Sánchez Ventura admitted the move is a drastic change from his mission in Fresno. Cuba has few Mexicans, and those who go there are mainly students, professors, researchers and artists. But he expects to facilitate the arrival of more Mexican businesses and increase tourism. Many Cubans migrated to Mexico and now have mixed families, he said.
You make your home wherever you are.
Vicente Sánchez Ventura
In Fresno, Sánchez Ventura served a large population of of working-class Mexicans, many who are farm laborers. He learned to value their work in our food economy: “Everything depends on Mexicans.”
Some people who go to the consulate for legal documents no longer have thumbprints because of years of farm work, he said.

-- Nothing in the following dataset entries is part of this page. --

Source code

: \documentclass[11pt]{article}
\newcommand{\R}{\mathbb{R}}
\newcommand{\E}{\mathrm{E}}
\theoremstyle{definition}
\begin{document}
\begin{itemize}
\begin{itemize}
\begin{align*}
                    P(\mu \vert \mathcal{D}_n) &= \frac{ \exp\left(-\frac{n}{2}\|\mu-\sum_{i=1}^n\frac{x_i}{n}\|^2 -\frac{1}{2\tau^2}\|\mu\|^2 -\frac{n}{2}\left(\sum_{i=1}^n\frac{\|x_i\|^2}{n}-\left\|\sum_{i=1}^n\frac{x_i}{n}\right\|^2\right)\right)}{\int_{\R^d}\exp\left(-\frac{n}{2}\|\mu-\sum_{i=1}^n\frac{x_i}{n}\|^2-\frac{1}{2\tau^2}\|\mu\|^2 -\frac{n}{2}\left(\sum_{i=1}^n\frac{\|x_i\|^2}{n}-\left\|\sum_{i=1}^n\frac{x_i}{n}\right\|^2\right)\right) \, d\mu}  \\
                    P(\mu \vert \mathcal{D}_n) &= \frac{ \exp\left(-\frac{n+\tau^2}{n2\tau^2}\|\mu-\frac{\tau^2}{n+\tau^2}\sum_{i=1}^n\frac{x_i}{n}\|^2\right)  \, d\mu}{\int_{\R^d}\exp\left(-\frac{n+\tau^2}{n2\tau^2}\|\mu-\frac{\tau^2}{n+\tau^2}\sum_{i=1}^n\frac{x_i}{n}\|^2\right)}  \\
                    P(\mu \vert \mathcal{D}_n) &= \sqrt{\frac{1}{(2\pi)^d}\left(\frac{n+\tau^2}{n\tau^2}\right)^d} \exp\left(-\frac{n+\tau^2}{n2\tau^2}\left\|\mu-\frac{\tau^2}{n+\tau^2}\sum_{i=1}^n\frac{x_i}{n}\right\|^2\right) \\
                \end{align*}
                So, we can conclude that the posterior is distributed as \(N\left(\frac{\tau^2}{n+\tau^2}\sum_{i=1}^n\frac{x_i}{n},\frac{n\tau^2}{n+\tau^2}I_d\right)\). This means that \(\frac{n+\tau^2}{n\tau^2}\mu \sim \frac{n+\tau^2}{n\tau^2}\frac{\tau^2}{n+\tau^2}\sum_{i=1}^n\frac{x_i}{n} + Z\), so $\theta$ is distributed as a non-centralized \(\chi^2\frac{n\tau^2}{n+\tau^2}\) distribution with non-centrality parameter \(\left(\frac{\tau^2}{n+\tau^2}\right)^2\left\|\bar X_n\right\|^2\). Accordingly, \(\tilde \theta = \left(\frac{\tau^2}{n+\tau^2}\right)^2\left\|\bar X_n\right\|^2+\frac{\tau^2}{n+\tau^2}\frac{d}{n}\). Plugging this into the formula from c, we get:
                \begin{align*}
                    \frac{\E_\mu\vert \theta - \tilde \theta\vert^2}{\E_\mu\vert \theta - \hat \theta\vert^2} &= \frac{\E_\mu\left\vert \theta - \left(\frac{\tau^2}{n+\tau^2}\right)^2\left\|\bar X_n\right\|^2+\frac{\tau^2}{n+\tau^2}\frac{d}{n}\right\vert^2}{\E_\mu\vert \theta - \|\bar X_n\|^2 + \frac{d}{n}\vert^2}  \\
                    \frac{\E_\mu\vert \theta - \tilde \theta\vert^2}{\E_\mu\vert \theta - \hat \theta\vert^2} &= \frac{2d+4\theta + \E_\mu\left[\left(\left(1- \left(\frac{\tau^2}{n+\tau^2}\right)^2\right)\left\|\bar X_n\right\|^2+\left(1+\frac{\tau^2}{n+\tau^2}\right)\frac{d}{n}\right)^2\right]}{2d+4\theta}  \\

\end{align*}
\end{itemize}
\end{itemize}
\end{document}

The consulate does more than process passports and identification cards. It offers civil registry and notary public services, health and legal support, and help for the homeless, seasonal agriculture workers, those who speak indigenous languages, victims of violent crimes and more.
Sánchez Ventura has responded to the needs of Mexicans in Fresno by changing the way some services are offered. For example, after seeing people arrive at the office’s healthcare window with serious conditions, he started weekly lunchtime visits to farms to offer checkups and catch illnesses early.
The San Joaquin Valley branch has existed for 85 years and serves around 1.5 million Mexican nationals in the eight-county service area from Merced to Bakersfield.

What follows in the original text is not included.